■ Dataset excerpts
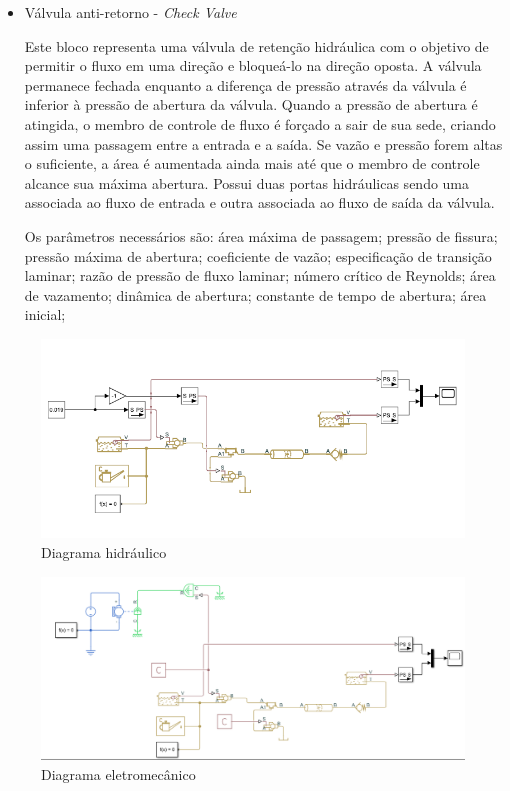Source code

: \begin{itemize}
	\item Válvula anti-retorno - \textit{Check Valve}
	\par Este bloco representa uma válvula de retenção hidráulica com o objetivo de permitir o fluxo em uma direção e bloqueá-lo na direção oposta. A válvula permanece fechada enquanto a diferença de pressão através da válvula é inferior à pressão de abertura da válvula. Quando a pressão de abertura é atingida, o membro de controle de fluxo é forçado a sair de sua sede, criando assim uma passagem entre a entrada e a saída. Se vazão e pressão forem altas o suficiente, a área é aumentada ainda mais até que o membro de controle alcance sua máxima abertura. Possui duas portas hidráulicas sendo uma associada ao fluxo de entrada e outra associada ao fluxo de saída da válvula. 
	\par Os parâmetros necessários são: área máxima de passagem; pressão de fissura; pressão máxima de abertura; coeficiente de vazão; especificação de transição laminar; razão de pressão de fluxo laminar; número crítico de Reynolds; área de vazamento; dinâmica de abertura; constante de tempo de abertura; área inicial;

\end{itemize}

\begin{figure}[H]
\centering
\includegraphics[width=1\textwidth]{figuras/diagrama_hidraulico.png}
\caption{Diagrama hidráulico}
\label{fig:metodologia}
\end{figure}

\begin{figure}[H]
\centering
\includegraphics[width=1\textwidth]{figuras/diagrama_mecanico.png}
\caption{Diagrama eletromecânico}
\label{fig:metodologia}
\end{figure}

==

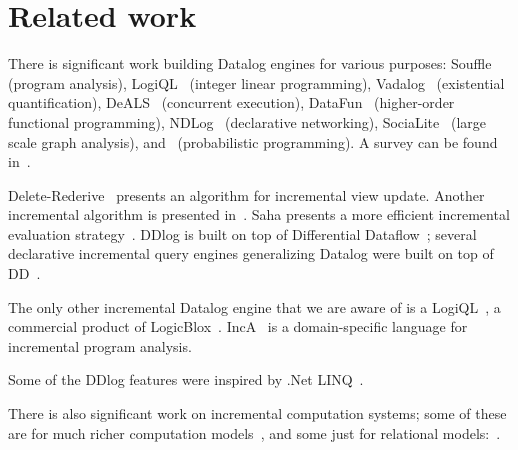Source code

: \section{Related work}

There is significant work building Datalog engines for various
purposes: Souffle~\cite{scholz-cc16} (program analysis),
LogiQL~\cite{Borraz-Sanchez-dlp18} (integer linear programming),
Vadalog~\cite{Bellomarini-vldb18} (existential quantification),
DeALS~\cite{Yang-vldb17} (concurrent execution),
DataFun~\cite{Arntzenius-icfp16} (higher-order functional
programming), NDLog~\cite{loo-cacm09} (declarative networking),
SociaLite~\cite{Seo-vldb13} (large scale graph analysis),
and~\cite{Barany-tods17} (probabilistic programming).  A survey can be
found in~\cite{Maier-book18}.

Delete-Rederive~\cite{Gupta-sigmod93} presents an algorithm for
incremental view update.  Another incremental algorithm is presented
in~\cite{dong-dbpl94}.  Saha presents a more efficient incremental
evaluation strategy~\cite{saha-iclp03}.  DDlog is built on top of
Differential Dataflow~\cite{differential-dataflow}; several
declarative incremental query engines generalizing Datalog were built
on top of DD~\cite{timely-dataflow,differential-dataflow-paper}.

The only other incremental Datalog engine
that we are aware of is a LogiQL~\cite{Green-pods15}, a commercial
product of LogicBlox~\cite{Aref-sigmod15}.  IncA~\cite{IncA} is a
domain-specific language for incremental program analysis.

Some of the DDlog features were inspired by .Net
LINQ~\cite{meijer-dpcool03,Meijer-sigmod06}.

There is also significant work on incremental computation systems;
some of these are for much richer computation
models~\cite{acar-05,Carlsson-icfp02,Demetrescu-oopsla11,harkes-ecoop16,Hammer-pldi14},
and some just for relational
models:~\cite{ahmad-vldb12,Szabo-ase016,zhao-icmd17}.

■ Exercise details
Every line that holds the string "algorithm" must be copied from the records above.

■ Task response
Delete-Rederive~\cite{Gupta-sigmod93} presents an algorithm for
incremental view update.  Another incremental algorithm is presented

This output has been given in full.